In applying this standard, the Ninth Circuit has held that before it can be said that a prisoner's civil rights have been abridged, "the indifference to his medical needs must be substantial. Mere 'indifference,' 'negligence,' or 'medical malpractice' will not support this cause of action." Broughton v. Cutter Laboratories, 622 F.2d 458, 460 (9th Cir. 1980) (citing Estelle, 429 U.S. at 105-06). "[A] complaint that a physician has been negligent in diagnosing or treating a medical condition does not state a valid claim of medical mistreatment under the Eighth Amendment. Medical malpractice does not become a constitutional violation merely because the victim is a prisoner." Estelle, 429 U.S. at 106; see also Anderson v. County of Kern, 45 F.3d 1310, 1316 (9th Cir. 1995); McGuckin, 974 F.2d at 1050, overruled on other grounds, WMX Techs., 104 F.3d at 1136. Even gross negligence is insufficient to establish deliberate indifference to serious medical needs. See Wood v. Housewright, 900 F.2d 1332, 1334 (9th Cir. 1990). A prisoner's mere disagreement with diagnosis or treatment does not support a claim of deliberate indifference. Sanchez v. Vild, 891 F.2d 240, 242 (9th Cir. 1989).

Plaintiff claims that Dr. Smith violated his rights when he failed to provide emergency treatment to Plaintiff's left shoulder dislocation after diagnosing a shoulder dislocation on MRI film following an examination on May 14, 2003; when he failed to treat Plaintiff's left A-C joint separation which the doctor knew to exist during the course of performing corrective surgery of Plaintiff's left shoulder dislocation; when he failed to provide emergency treatment after Plaintiff re-dislocated his shoulder and injured his A-C joint while undergoing physical therapy on July 17, 2003; when he amputated Plaintiff's distal left clavicle without medical necessity, pre-surgery discussion, or Plaintiff's informed consent, and disregarded Plaintiff's shoulder dislocation while performing an alleged corrective surgical procedure; when he failed to ascribe emergency protocol to Plaintiff's left shoulder dislocation and A-C joint separation in response to an "emergency" orthopedic referral by an attending prison physician; when he failed to follow up on the specifics of an outside orthopedist's orders and recommendations; and when he withheld from Plaintiff's prison medical file all significant medical documentation generated by an outside orthopedist.
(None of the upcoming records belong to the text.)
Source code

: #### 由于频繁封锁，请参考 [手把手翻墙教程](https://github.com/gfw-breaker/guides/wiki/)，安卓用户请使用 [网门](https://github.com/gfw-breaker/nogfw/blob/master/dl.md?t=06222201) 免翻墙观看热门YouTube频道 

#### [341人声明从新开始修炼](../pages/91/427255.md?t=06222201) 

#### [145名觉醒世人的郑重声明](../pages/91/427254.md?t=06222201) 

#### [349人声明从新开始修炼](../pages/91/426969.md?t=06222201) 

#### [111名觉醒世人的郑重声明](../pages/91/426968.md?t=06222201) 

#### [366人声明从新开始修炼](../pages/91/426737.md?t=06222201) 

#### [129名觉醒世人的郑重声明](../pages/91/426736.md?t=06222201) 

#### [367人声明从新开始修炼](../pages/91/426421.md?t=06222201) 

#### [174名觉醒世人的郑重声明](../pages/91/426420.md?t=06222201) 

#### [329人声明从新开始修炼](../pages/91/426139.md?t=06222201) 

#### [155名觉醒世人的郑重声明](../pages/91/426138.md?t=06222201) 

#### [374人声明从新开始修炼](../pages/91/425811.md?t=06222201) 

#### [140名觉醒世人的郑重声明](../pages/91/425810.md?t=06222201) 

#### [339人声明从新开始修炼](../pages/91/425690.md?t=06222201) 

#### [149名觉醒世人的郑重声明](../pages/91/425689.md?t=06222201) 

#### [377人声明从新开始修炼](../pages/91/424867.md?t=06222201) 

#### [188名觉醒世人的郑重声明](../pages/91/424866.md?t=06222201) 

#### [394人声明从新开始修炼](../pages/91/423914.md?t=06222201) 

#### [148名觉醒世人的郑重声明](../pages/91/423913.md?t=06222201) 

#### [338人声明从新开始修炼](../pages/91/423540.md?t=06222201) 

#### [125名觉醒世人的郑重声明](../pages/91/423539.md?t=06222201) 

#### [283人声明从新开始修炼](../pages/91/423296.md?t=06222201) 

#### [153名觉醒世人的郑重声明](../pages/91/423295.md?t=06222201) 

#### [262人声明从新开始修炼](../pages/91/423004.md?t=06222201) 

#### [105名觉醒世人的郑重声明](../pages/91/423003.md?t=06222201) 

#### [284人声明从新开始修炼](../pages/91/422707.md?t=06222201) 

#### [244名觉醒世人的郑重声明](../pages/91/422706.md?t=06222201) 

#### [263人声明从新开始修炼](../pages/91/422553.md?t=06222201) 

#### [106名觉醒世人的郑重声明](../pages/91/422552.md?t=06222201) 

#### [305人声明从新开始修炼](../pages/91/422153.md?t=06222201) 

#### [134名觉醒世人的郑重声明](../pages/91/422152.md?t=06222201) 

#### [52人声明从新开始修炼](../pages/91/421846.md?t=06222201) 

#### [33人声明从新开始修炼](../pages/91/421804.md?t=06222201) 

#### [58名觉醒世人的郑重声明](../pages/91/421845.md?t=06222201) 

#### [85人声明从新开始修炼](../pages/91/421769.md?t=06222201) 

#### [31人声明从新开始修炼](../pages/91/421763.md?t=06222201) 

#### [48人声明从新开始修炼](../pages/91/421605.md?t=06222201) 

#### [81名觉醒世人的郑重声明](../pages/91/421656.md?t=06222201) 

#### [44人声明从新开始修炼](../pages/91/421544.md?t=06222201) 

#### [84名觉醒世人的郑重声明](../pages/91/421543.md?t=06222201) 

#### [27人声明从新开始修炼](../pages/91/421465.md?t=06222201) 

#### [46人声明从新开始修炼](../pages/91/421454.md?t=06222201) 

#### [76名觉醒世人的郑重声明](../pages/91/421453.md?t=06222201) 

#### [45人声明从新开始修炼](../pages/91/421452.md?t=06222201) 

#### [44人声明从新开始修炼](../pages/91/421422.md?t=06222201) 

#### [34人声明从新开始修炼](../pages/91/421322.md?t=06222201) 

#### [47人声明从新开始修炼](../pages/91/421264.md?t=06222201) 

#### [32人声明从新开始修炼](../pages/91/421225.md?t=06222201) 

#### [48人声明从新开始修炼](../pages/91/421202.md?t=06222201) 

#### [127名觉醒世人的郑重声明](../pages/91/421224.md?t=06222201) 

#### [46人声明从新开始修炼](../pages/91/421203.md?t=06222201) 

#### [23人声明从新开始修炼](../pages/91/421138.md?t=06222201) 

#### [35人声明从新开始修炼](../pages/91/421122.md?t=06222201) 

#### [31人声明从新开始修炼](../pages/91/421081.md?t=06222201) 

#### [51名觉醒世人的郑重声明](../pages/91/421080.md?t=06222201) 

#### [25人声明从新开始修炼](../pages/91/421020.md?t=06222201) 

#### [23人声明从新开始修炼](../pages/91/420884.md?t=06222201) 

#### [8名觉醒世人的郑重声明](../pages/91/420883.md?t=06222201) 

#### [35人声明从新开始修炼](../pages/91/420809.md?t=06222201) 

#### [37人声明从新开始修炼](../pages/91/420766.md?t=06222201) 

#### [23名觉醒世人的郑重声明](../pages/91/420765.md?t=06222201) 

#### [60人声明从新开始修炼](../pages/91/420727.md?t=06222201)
Plaintiff claims that Dr. Johnston violated his rights when he failed to undertake a more meaningful physical examination and evaluation of Plaintiff's dislocated right shoulder, while having previous personal experience and knowledge of Plaintiff's medical history.

B. State Law Claims

Plaintiff also brings state tort law claims against Defendants, for their failure to properly treat his injured shoulders, causing him to suffer pain and injury.*fn5

IV. MOTION TO DISMISS

Defendants bring a motion to dismiss the complaint pursuant to Rules 12(b) and 12(b)(6), for Plaintiff's failure to exhaust administrative remedies, and for Plaintiff's failure to timely file a complaint as to state law claims pursuant to California Government Code § 945.6(a)(1).
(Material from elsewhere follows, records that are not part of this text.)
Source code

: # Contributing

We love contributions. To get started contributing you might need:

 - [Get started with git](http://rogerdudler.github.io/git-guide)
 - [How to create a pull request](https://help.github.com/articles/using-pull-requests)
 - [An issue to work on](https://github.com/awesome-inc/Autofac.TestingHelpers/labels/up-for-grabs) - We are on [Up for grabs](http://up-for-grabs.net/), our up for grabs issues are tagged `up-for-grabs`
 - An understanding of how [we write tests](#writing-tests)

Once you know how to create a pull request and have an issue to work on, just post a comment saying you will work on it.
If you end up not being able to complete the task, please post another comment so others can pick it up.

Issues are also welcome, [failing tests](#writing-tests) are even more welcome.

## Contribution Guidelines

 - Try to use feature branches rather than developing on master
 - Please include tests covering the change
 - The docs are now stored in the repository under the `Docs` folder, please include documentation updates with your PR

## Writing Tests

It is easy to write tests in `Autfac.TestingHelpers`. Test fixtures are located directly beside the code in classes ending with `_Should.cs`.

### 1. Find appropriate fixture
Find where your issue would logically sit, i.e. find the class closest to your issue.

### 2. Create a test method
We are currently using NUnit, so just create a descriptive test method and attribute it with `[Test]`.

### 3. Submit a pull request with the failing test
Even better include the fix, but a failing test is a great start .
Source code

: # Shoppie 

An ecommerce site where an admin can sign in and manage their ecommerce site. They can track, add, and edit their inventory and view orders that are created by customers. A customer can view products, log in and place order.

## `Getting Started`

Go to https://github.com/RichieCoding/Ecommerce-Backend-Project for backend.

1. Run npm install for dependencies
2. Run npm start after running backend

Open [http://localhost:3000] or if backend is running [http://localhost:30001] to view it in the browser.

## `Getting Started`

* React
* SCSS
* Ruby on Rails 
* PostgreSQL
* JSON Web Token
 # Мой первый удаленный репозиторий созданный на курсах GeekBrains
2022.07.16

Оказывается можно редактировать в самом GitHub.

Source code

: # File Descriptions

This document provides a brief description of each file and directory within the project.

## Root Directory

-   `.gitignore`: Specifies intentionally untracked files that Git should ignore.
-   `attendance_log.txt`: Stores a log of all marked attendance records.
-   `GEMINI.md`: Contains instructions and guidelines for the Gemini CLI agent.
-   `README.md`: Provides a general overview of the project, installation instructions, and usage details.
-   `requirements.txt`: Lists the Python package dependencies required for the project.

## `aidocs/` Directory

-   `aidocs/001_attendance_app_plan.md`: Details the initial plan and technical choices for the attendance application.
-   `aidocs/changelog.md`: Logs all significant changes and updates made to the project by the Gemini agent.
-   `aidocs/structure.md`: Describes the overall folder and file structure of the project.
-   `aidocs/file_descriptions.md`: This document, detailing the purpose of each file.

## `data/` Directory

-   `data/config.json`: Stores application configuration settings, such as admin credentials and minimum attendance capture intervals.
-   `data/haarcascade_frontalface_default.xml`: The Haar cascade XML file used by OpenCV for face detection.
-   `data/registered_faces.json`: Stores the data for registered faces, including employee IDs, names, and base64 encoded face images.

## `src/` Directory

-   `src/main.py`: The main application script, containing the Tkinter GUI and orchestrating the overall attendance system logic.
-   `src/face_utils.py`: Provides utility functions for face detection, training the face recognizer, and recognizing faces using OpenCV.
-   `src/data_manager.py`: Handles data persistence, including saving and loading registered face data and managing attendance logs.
A. Motion to Dismiss for Failure to Exhaust Administrative Remedies

1. Legal Standards

a. PLRA Exhaustion Requirement

Pursuant to the Prison Litigation Reform Act of 1995 ("PLRA"), "[n]o action shall be brought with respect to prison conditions under [42 U.S.C. § 1983], or any other Federal law, by a prisoner confined in any jail, prison, or other correctional facility until such administrative remedies as are available are exhausted." 42 U.S.C. § 1997e(a). Prisoners must complete the prison's administrative process, regardless of the relief sought by the prisoner and regardless of the relief offered by the process, as long as the administrative process can provide some sort of relief on the complaint stated. Booth v. Churner, 532 U.S. 731, 741 (2001). "Proper exhaustion[, which] demands compliance with an agency's deadlines and other critical procedural rules...." is required, Woodford v. Ngo, 548 U.S. 81, 90 (2006), and may not be satisfied "by filing an untimely or otherwise procedurally defective... appeal." Id. at 83-84.
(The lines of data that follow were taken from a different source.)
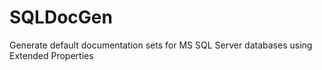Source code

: # SQLDocGen
Generate default documentation sets for MS SQL Server databases using Extended Properties

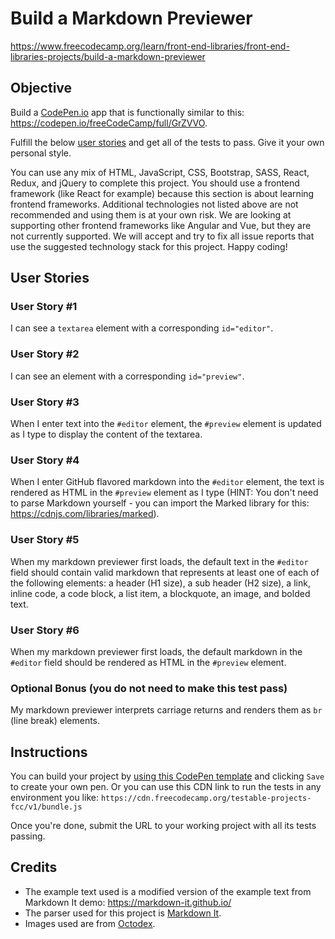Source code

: # Build a Markdown Previewer

https://www.freecodecamp.org/learn/front-end-libraries/front-end-libraries-projects/build-a-markdown-previewer

## Objective

Build a [CodePen.io](https://codepen.io) app that is functionally similar to this: https://codepen.io/freeCodeCamp/full/GrZVVO.

Fulfill the below [user stories](https://en.wikipedia.org/wiki/User_story) and get all of the tests to pass. Give it your own personal style.

You can use any mix of HTML, JavaScript, CSS, Bootstrap, SASS, React, Redux, and jQuery to complete this project. You should use a frontend framework (like React for example) because this section is about learning frontend frameworks. Additional technologies not listed above are not recommended and using them is at your own risk. We are looking at supporting other frontend frameworks like Angular and Vue, but they are not currently supported. We will accept and try to fix all issue reports that use the suggested technology stack for this project. Happy coding!
## User Stories
### User Story #1

I can see a `textarea` element with a corresponding `id="editor"`.
### User Story #2

I can see an element with a corresponding `id="preview"`.
### User Story #3

When I enter text into the `#editor` element, the `#preview` element is updated as I type to display the content of the textarea.
### User Story #4

When I enter GitHub flavored markdown into the `#editor` element, the text is rendered as HTML in the `#preview` element as I type (HINT: You don't need to parse Markdown yourself - you can import the Marked library for this: https://cdnjs.com/libraries/marked).
### User Story #5

When my markdown previewer first loads, the default text in the `#editor` field should contain valid markdown that represents at least one of each of the following elements: a header (H1 size), a sub header (H2 size), a link, inline code, a code block, a list item, a blockquote, an image, and bolded text.
### User Story #6

When my markdown previewer first loads, the default markdown in the `#editor` field should be rendered as HTML in the `#preview` element.
### Optional Bonus (you do not need to make this test pass)

My markdown previewer interprets carriage returns and renders them as `br` (line break) elements.

## Instructions
You can build your project by [using this CodePen template](https://codepen.io/pen?template=MJjpwO) and clicking `Save` to create your own pen. Or you can use this CDN link to run the tests in any environment you like: `https://cdn.freecodecamp.org/testable-projects-fcc/v1/bundle.js`

Once you're done, submit the URL to your working project with all its tests passing.

## Credits

+ The example text used is a modified version of the example text from Markdown It demo: https://markdown-it.github.io/
+ The parser used for this project is [Markdown It](https://github.com/markdown-it/markdown-it).
+ Images used are from [Octodex](https://octodex.github.com/).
The Booth court held that the PLRA requires administrative exhaustion even where the grievance process does not permit award of money damages and prisoner seeks only money damages, as long as the grievance tribunal has authority to take some responsive action. Booth, 532 U.S. at 732. "The meaning of the phrase 'administrative remedies... available' is the crux of the case." Id. At 731. In discussing the meaning of the term "remedy," the court noted that "depending on where one looks, 'remedy' can mean either specific relief obtainable at the end of a process of seeking redress, or the process itself, the procedural avenue leading to some relief." Id. at 738. (emphasis added.) Thus, the court determined that the language of the statute, which requires that the "available" "remed[y]" must be "exhausted" before a complaint under § 1983 may be entertained, refers to "exhaustion" of the process available. Id. at 738-739. (emphasis added.) It follows, then, that if an inmate exhausts the process that is made available to him, he has satisfied the requirement of the statute. "Availability" of relief for purposes of the exhaustion requirement under the PLRA turns on how the prison views and treats a prisoner's complaint based on its own procedures. Brown v. Valoff, 422 F.3d 926, 942 (9th Cir. 2004). Delay in responding to a grievance may demonstrate that no administrative process is in fact available. Id.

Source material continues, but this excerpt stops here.